New Delhi: HPL Electric and Power Ltd (known as the “Company”; NSE Symbol:HPL, BSE Scrip Code:540136),a longtime electrical gear manufacturing firm in India, manufacturing a various portfolio of electrical gear, announcedits monetary outcomes for the quarter ended December31st, 2020.
Consolidated Performance Highlights
Q3FY21 efficiency was considerably higher sequentially led by the strong progress in ‘Consumer Segment’
Consumersegment (excluding meters) continued to develop at a sturdy tempo of 25% YoY to Rs 135 Crores. The progress was primarily pushed by the festive season, pick-up within the financial exercise and improved client sentiment. The income share of the Consumer phase stood at 61% throughout the Q3FY21 as in comparison with 44% in Q3FY20.

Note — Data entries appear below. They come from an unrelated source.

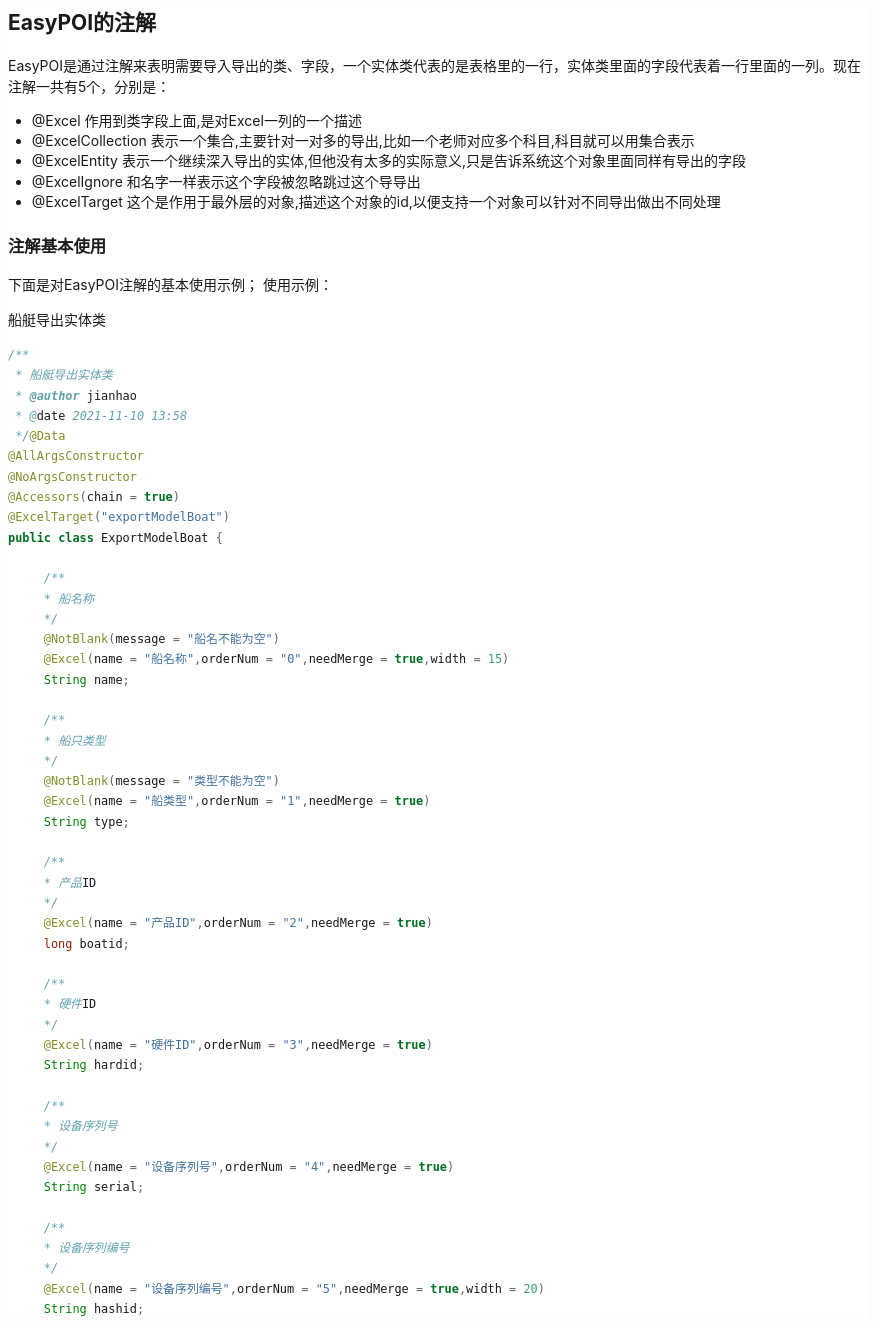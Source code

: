 
## EasyPOI的注解
EasyPOI是通过注解来表明需要导入导出的类、字段，一个实体类代表的是表格里的一行，实体类里面的字段代表着一行里面的一列。现在注解一共有5个，分别是：
-   @Excel 作用到类字段上面,是对Excel一列的一个描述
-   @ExcelCollection 表示一个集合,主要针对一对多的导出,比如一个老师对应多个科目,科目就可以用集合表示
-   @ExcelEntity 表示一个继续深入导出的实体,但他没有太多的实际意义,只是告诉系统这个对象里面同样有导出的字段
-   @ExcelIgnore 和名字一样表示这个字段被忽略跳过这个导导出
-   @ExcelTarget 这个是作用于最外层的对象,描述这个对象的id,以便支持一个对象可以针对不同导出做出不同处理

### 注解基本使用
下面是对EasyPOI注解的基本使用示例；
使用示例：

船艇导出实体类

```java
/**  
 * 船艇导出实体类  
 * @author jianhao  
 * @date 2021-11-10 13:58  
 */@Data  
@AllArgsConstructor  
@NoArgsConstructor  
@Accessors(chain = true)  
@ExcelTarget("exportModelBoat")  
public class ExportModelBoat {  
  
	 /**  
	 * 船名称  
	 */  
	 @NotBlank(message = "船名不能为空")  
	 @Excel(name = "船名称",orderNum = "0",needMerge = true,width = 15)  
	 String name;  

	 /**  
	 * 船只类型  
	 */  
	 @NotBlank(message = "类型不能为空")  
	 @Excel(name = "船类型",orderNum = "1",needMerge = true)  
	 String type;  

	 /**  
	 * 产品ID  
	 */ 
	 @Excel(name = "产品ID",orderNum = "2",needMerge = true)  
	 long boatid;  

	 /**  
	 * 硬件ID  
	 */ 
	 @Excel(name = "硬件ID",orderNum = "3",needMerge = true)  
	 String hardid;  

	 /**  
	 * 设备序列号  
	 */  
	 @Excel(name = "设备序列号",orderNum = "4",needMerge = true)  
	 String serial;  

	 /**  
	 * 设备序列编号  
	 */  
	 @Excel(name = "设备序列编号",orderNum = "5",needMerge = true,width = 20)  
	 String hashid;  
```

The metering enterprise income witnessed a progress of 17% in Q3FY21 in comparison with Q2FY21. However, the efficiency throughout the quarter remained subdued as inspections remained decrease on account of Covid-19 associated disruptions. As a end result, metering income has been deferred to the forthcoming quarters. Meter dispatches are anticipated to regularly pick-up fromQ4FY21.

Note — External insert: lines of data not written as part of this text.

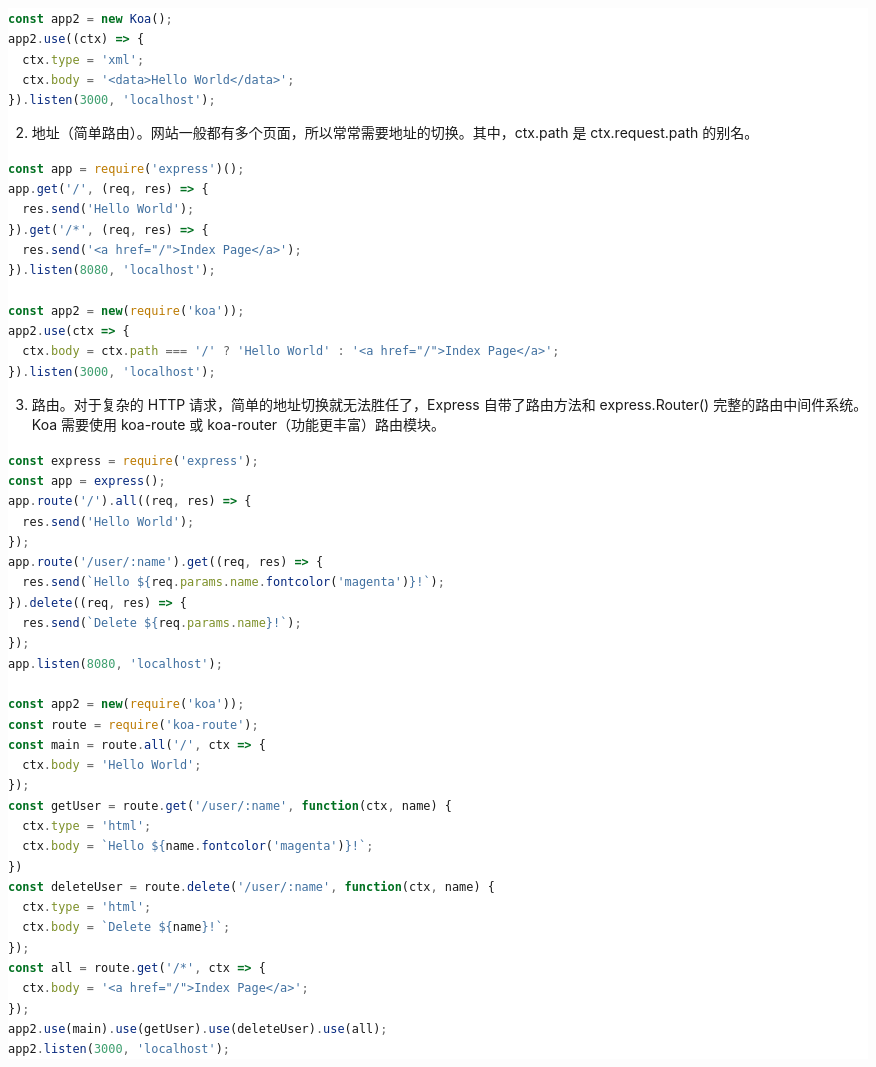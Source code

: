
 ```js
const app2 = new Koa();
app2.use((ctx) => {
  ctx.type = 'xml';
  ctx.body = '<data>Hello World</data>';
}).listen(3000, 'localhost');
```

2. 地址（简单路由）。网站一般都有多个页面，所以常常需要地址的切换。其中，ctx.path 是 ctx.request.path 的别名。
```js
const app = require('express')();
app.get('/', (req, res) => {
  res.send('Hello World');
}).get('/*', (req, res) => {
  res.send('<a href="/">Index Page</a>');
}).listen(8080, 'localhost');

const app2 = new(require('koa'));
app2.use(ctx => {
  ctx.body = ctx.path === '/' ? 'Hello World' : '<a href="/">Index Page</a>';
}).listen(3000, 'localhost');
```

3. 路由。对于复杂的 HTTP 请求，简单的地址切换就无法胜任了，Express 自带了路由方法和 express.Router() 完整的路由中间件系统。Koa 需要使用 koa-route 或 koa-router（功能更丰富）路由模块。
```js
const express = require('express');
const app = express();
app.route('/').all((req, res) => {
  res.send('Hello World');
});
app.route('/user/:name').get((req, res) => {
  res.send(`Hello ${req.params.name.fontcolor('magenta')}!`);
}).delete((req, res) => {
  res.send(`Delete ${req.params.name}!`);
});
app.listen(8080, 'localhost');

const app2 = new(require('koa'));
const route = require('koa-route');
const main = route.all('/', ctx => {
  ctx.body = 'Hello World';
});
const getUser = route.get('/user/:name', function(ctx, name) {
  ctx.type = 'html';
  ctx.body = `Hello ${name.fontcolor('magenta')}!`;
})
const deleteUser = route.delete('/user/:name', function(ctx, name) {
  ctx.type = 'html';
  ctx.body = `Delete ${name}!`;
});
const all = route.get('/*', ctx => {
  ctx.body = '<a href="/">Index Page</a>';
});
app2.use(main).use(getUser).use(deleteUser).use(all);
app2.listen(3000, 'localhost');
```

Rationalisation of capital bills and overheads led to an enchancment in profitability margins.
Despite a rise within the uncooked materials costs throughout the quarter, rationalisation of overhead bills helped the corporate to report an EBITDA of ₹ 34.7 crores (EBITDA Margin of 14.2%) in Q3 FY21, whereas Cash PAT elevated by 24% YoY to ₹ 19.6 crores.
Mr. Gautam Seth, Joint Managing Director, mentioned, “The efficiency throughout the Q3FY21 was but once more underpinned by the strong efficiency of the buyer (B2C) phase, regardless of the subdued efficiency within the metering phase. This has helped us to get again to the pre-covid degree of income and EBITDA. The strong progress within the client phase was pushed by wholesome double-digit progress within the ‘Switchgear’, ‘Lighting’ and ‘Wires and Cables’ classes, which grew by 29%, 18% & 45% YoY, respectively.

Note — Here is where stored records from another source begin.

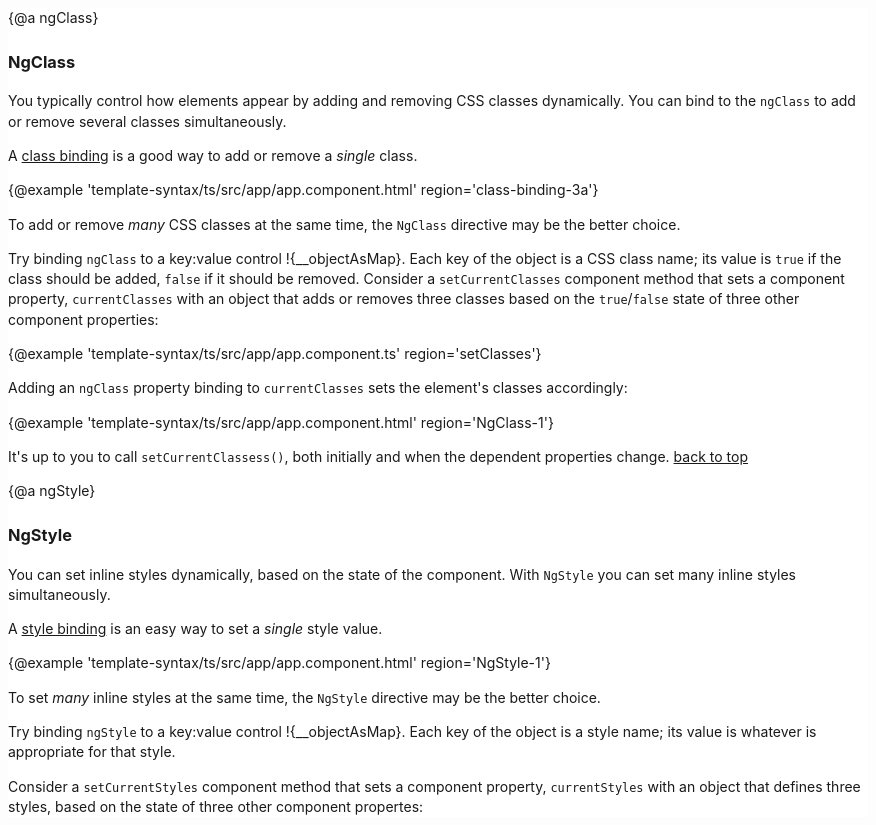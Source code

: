 
{@a ngClass}
### NgClass

You typically control how elements appear
by adding and removing CSS classes dynamically.
You can bind to the `ngClass` to add or remove several classes simultaneously.

A [class binding](guide/template-syntax#class-binding) is a good way to add or remove a *single* class.


{@example 'template-syntax/ts/src/app/app.component.html' region='class-binding-3a'}

To add or remove *many* CSS classes at the same time, the `NgClass` directive may be the better choice.

Try binding `ngClass` to a key:value control !{__objectAsMap}.
Each key of the object is a CSS class name; its value is `true` if the class should be added,
`false` if it should be removed.
Consider a `setCurrentClasses` component method that sets a component property,
`currentClasses` with an object that adds or removes three classes based on the
`true`/`false` state of three other component properties:


{@example 'template-syntax/ts/src/app/app.component.ts' region='setClasses'}

Adding an `ngClass` property binding to `currentClasses` sets the element's classes accordingly:


{@example 'template-syntax/ts/src/app/app.component.html' region='NgClass-1'}


It's up to you to call `setCurrentClassess()`, both initially and when the dependent properties change.
<a href="#toc">back to top</a>
<div class='l-hr'>

</div>



{@a ngStyle}
### NgStyle

You can set inline styles dynamically, based on the state of the component.
With `NgStyle` you can set many inline styles simultaneously.

A [style binding](guide/template-syntax#style-binding) is an easy way to set a *single* style value.


{@example 'template-syntax/ts/src/app/app.component.html' region='NgStyle-1'}

To set *many* inline styles at the same time, the `NgStyle` directive may be the better choice.

Try binding `ngStyle` to a key:value control !{__objectAsMap}.
Each key of the object is a style name; its value is whatever is appropriate for that style.

Consider a `setCurrentStyles` component method that sets a component property, `currentStyles`
with an object that defines three styles, based on the state of three other component propertes:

The metering phase fared properly throughout the quarter sequentially, nonetheless, the general efficiency remained subdued as dispatches have been deferred to forthcoming quarters because of the pandemic. Even although meter dispatches have remained sluggish in 9M FY21, we predict dispatches to regularly pick-up tempo from This fall FY21 onwards. At current we’ve a sturdy order guide of Rs 354 Crores boosted by sensible meter orders, which comprise over a 3rd of the overall meter order guide. This ensures us income visibility for the near-term. Further trying forward, we’re optimistic concerning the long-term progress trajectory of the Consumer phase led by a pick-up within the financial exercise, improved client sentiments and elevated authorities funding. This is ably supported by our enhanced supplier and retail community, efficient advertising methods and product improvement efforts.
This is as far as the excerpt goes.